Does your company use integrated reporting? The International Integrated Reporting Council wants feedback from businesses about this approach to corporate reporting — the organization released the International <IR> Framework in 2013 — and today launched a worldwide call for feedback on its implementation.
The two-month comment period is aimed at businesses, investors, regulators, policy makers and other key stakeholders. The IIRC will hold focus groups in over 10 countries around the world, including the US. Public feedback can also be submitted via a dedicated webpage.
IIRC chief executive Richard Howitt says 1,500 global companies have adopted integrated reporting, linking financial and non-financial indicators such as climate risk, and how they impact corporate performance.
“It’s now time for us to further assess how this tool is being used to assist the quality of the reporting, reinforce its relevance to new challenges and ensure it remains fully in tune with market needs,” Howitt said.

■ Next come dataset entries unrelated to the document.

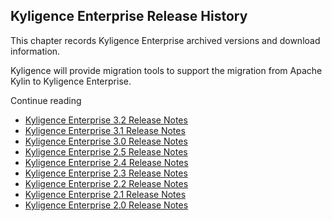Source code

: ## Kyligence Enterprise Release History

This chapter records Kyligence Enterprise archived versions and download information.

Kyligence will provide migration tools to support the migration from Apache Kylin to Kyligence Enterprise.

Continue reading

- [Kyligence Enterprise 3.2 Release Notes](ke_3_2.en.md)
- [Kyligence Enterprise 3.1 Release Notes](ke_3_1.en.md)
- [Kyligence Enterprise 3.0 Release Notes](ke_3_0.en.md)
- [Kyligence Enterprise 2.5 Release Notes](kap_2_5.en.md)
- [Kyligence Enterprise 2.4 Release Notes](kap_2_4.en.md)
- [Kyligence Enterprise 2.3 Release Notes](kap_2_3.en.md)
- [Kyligence Enterprise 2.2 Release Notes](kap_2_2.en.md)
- [Kyligence Enterprise 2.1 Release Notes](kap_2_1.en.md)
- [Kyligence Enterprise 2.0 Release Notes](kap_2_0.en.md)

SAP is one of the companies using integrated reporting. In its 2016 Integrated Report, published yesterday, the software giant said reducing its greenhouse gas emissions by a mere 1 percent would have a positive impact of €5 million ($5.3 million) for its operating profits.
“Documenting the financial impact of non-financial indicators helps us move closer to achieving our sustainability goals,” the SAP report says. “Rather than simply stating the business case for social or environmental change, we now have the numbers to back it up.
IIRC has also been collaborating with other reporting organizations to streamline the various corporate reporting frameworks and guidelines. In January, the Global Reporting Initiative and IIRC began working together to clarify how companies can use both the GRI Standards and the International <IR> Framework in their integrated reporting.